> _Stored data_

^^^^

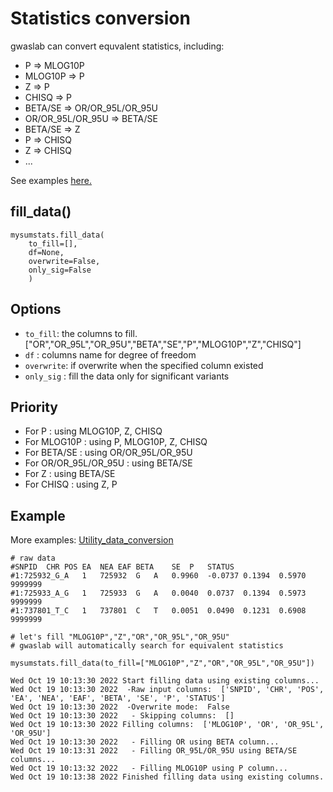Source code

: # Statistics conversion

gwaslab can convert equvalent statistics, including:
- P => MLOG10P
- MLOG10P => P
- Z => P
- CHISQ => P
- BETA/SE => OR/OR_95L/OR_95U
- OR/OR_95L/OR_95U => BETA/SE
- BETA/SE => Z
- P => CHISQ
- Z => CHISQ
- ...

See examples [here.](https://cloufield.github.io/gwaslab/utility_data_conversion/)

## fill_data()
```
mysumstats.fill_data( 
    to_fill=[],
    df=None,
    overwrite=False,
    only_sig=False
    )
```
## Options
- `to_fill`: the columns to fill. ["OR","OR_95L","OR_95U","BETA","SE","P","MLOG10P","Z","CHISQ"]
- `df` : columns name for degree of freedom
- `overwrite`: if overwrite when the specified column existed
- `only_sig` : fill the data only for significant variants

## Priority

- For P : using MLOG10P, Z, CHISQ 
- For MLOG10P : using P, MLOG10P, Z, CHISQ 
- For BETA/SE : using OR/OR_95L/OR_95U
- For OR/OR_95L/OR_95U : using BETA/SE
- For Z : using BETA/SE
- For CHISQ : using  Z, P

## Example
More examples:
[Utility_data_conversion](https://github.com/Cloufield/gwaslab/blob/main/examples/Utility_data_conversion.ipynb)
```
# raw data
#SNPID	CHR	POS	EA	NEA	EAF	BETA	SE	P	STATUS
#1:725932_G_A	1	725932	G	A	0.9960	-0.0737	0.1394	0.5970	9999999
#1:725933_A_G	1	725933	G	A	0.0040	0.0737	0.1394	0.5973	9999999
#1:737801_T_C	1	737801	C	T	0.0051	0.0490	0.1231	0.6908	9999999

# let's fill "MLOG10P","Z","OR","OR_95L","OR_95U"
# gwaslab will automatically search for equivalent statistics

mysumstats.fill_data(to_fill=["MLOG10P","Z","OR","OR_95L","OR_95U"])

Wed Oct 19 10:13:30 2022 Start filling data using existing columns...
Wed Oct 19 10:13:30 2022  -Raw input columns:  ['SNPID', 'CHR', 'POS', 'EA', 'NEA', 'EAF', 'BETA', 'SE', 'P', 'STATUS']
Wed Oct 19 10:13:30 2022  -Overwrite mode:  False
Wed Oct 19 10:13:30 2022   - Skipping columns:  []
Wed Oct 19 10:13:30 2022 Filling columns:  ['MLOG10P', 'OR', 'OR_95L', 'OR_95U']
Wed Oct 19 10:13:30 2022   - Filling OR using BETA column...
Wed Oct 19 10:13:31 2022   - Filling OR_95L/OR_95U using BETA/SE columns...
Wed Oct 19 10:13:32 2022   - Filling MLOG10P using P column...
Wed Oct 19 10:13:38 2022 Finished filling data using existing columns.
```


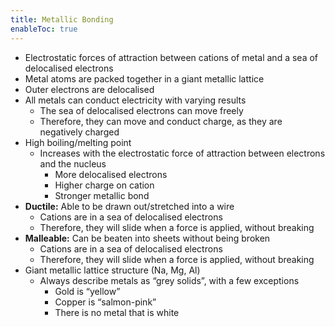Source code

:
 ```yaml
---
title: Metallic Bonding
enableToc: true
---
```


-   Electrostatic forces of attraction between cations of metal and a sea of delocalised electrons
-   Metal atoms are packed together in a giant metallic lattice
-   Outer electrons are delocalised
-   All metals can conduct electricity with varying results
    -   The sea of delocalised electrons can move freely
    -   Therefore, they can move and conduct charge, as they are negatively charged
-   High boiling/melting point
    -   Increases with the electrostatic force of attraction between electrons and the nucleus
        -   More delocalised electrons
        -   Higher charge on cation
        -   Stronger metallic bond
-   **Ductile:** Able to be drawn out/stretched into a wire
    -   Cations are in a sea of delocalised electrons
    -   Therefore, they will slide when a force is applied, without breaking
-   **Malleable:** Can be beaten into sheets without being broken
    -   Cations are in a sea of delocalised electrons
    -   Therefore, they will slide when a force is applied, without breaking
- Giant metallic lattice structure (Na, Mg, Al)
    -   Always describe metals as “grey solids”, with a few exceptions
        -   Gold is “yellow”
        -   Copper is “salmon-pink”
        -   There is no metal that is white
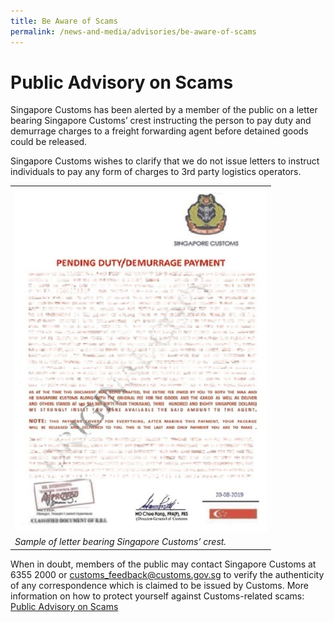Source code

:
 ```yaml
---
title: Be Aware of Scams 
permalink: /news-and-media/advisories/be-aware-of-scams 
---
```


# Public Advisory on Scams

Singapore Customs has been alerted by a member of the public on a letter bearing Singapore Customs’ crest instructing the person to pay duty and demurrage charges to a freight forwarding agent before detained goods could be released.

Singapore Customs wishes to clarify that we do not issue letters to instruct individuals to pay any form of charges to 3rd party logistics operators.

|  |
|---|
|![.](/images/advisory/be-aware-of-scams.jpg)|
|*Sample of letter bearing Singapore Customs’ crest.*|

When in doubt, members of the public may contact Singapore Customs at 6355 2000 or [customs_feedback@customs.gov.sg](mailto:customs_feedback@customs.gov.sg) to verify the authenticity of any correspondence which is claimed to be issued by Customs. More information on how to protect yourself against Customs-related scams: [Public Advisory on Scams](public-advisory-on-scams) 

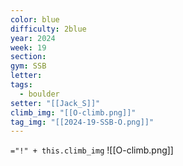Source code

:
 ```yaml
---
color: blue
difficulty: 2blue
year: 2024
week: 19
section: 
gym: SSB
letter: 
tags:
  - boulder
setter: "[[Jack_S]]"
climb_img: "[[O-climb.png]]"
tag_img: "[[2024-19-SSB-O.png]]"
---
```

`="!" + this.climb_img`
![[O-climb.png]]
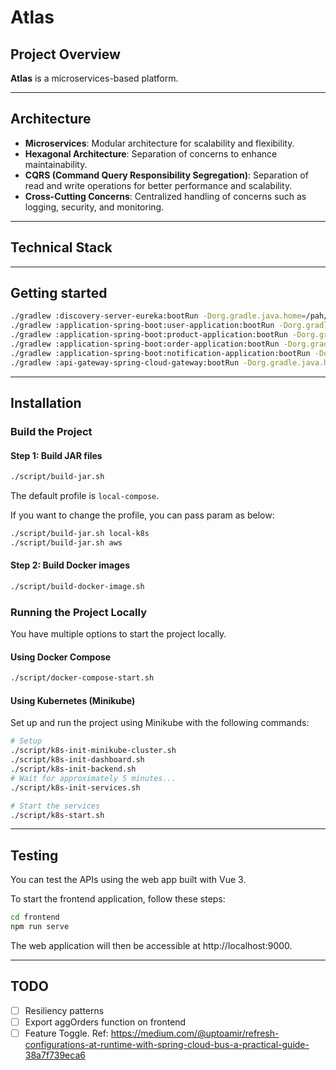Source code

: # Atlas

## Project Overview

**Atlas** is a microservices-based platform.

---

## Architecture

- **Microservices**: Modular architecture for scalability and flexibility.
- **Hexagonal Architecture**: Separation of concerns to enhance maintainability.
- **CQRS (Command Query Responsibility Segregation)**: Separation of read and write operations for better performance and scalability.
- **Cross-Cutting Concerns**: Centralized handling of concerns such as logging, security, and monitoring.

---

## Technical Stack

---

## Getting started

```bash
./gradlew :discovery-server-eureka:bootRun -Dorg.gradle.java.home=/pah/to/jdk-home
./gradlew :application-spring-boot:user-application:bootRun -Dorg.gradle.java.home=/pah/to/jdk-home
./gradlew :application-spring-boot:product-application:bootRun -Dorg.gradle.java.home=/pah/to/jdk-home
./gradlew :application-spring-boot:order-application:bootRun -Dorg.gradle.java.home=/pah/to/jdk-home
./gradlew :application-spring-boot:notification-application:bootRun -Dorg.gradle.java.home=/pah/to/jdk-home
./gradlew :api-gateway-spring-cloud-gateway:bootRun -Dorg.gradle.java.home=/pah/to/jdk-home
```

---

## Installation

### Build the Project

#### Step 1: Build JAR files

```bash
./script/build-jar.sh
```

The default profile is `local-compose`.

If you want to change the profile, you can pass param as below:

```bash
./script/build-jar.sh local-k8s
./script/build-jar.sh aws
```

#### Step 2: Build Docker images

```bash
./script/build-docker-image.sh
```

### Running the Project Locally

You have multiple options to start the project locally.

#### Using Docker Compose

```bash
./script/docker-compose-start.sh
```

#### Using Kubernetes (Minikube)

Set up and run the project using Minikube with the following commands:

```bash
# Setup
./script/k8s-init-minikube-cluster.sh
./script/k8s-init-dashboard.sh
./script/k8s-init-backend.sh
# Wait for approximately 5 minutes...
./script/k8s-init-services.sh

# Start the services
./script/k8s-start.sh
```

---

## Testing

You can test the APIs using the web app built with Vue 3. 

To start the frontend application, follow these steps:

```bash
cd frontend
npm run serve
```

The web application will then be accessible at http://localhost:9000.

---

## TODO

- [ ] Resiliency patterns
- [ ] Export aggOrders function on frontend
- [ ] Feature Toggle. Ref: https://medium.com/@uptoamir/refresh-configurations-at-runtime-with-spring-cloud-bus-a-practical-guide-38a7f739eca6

^^^^

> _Work required_
How many lines of the entries above hold the string "mysumstats"? Reply with the number alone.

> _Response below_
2